About this exercise -> If a line in the entries below contains the word "command", it counts; report how many such lines there are, and only that number.

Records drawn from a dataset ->
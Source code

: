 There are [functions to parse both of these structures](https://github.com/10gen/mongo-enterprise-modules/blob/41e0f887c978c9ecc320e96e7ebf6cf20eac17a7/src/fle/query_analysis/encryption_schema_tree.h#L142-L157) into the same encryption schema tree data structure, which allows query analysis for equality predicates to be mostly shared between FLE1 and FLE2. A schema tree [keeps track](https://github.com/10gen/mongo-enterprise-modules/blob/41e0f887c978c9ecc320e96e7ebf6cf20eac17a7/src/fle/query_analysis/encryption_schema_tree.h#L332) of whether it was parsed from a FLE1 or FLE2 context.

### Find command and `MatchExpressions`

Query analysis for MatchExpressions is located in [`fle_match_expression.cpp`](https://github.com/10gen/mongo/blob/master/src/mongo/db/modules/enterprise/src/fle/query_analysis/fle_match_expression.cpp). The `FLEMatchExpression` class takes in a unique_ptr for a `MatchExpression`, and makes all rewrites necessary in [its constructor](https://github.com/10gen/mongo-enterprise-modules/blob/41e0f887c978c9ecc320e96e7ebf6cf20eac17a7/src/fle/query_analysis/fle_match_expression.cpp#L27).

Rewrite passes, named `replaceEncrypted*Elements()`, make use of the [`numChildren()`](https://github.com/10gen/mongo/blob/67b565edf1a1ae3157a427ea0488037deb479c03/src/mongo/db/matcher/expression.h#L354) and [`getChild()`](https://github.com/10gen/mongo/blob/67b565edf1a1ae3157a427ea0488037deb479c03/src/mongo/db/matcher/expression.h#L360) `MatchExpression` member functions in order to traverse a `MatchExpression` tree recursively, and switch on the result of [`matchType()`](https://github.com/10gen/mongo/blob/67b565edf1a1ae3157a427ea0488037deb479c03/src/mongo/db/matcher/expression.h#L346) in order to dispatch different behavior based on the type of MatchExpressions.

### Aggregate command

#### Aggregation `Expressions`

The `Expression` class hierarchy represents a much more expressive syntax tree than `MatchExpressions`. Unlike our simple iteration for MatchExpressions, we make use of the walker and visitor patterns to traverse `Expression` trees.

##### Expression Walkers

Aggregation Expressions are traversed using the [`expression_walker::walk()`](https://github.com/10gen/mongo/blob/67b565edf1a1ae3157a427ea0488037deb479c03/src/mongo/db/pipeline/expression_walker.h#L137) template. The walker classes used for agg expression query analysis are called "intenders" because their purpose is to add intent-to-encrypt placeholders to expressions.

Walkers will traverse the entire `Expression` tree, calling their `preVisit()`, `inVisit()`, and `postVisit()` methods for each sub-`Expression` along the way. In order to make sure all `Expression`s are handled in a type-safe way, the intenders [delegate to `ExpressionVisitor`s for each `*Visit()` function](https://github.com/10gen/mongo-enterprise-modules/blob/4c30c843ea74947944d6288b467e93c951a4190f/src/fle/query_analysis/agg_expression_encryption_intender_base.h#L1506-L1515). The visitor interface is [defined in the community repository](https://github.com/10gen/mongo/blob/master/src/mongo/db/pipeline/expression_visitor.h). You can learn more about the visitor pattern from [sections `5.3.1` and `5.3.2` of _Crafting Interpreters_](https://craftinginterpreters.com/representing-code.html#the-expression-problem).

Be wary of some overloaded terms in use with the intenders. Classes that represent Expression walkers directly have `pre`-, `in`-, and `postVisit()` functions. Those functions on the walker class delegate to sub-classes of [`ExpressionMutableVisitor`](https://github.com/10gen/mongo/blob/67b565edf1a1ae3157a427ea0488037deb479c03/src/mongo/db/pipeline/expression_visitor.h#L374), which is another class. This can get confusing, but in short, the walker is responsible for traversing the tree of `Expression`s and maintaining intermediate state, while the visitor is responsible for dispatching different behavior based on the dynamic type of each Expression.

Answer space -> 2